Q. Who's going to push mHealth "to the next level" – consumers, providers or some other party?
JK: I think it’s whoever can marry the interests of payers, providers and patients/consumers. To really push it to the next level, you’re going to have to give consumers something that is powerful and doesn’t need a medical professional to deliver better healthcare – which I think is very doubtful. If providers aren’t engaged with it, then that’s not going to happen. Individual consumers will pay for some stuff, but if we are discussing mHealth becoming relevant to the treatment and management of disease, then it’s going to have to be an organization or company that can help marry the interests of those three constituents together. There is a vague possibility that technology will advance to the point where people are going to be able to do their own genomics, do their own pathology tests and to radically change the way they look after their health or treat themselves.
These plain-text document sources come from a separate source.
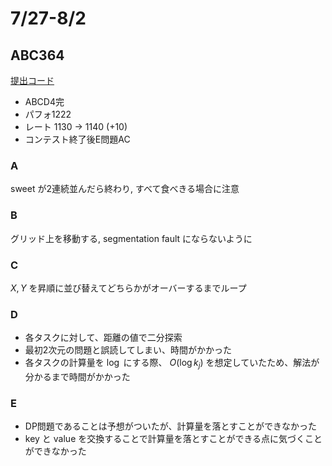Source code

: # 7/27-8/2

## ABC364

[提出コード](https://atcoder.jp/contests/abc364/submissions?f.Task=&f.LanguageName=&f.Status=&f.User=dye8128)

- ABCD4完
- パフォ1222
- レート 1130 -> 1140 (+10)
- コンテスト終了後E問題AC

### A

sweet が2連続並んだら終わり, すべて食べきる場合に注意

### B

グリッド上を移動する, segmentation fault にならないように

### C

$X,Y$ を昇順に並び替えてどちらかがオーバーするまでループ

### D

- 各タスクに対して、距離の値で二分探索
- 最初2次元の問題と誤読してしまい、時間がかかった
- 各タスクの計算量を $\log$ にする際、 $O(\log k_j)$ を想定していたため、解法が分かるまで時間がかかった

### E

- DP問題であることは予想がついたが、計算量を落とすことができなかった
- key と value を交換することで計算量を落とすことができる点に気づくことができなかった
But I think ultimately if the payer, provider and patient aren’t all incentivized, then it’s not going to get to the next level.
MK: It’s going to have to be everybody. One of the themes in the evolution of healthcare is the collaborative model, where the consumers, providers and payers – all the other stakeholders in healthcare – work together toward a common goal. Patients want better healthcare and want to stay healthy. We can do lots of things in acute care, but most people would rather not have to be ever hospitalized or need acute care. Providers want to do a better job and make better decisions. Especially where providers will be rewarded for quality and effectiveness rather than the more you do, the more you get paid. The payer side wants to develop value-based models for their insurance so they can pay for things that have value and don’t have to pay for things that don’t have value. It’s all going to work together. mHealth along with the use of other health information will get to the next level when all of the participants in the healthcare process see value in what is being done.
Q. What are you working on now?
JK: Ultimately, what we are working on is how to tackle one of the biggest health challenges facing our economy – the trillion-dollar question of complex chronic disease and how to keep as many people out of the hospital and leading better quality, happier lives at home, avoiding unnecessary admissions which are costly, arduous and painful. The use of wireless and mobile technology and the application of machine learning to understanding what’s going on in people’s homes and lives – to address that problem I think is a worthy cause right now.
MK: Patients with chronic disease have spent a lot of time in hospitals and emergency departments and one would assume that is not their favorite pastime. This group of patients is responsible for 70 percent or more of the healthcare spend in the United States. So if the goal for healthcare going forward is improved healthcare in the population and control of cost, this group is a primary target. So that’s what we are working on. How to keep people with chronic disease healthier as long as possible, reduce avoidable hospital admissions to keep people healthier, let them stay at home where they want to be, and reduce cost. It’s a perfect target. That’s where we are right now. If we can anticipate and avoid their deterioration then they are happier, providers are happier doing the right thing and costs can be reduced.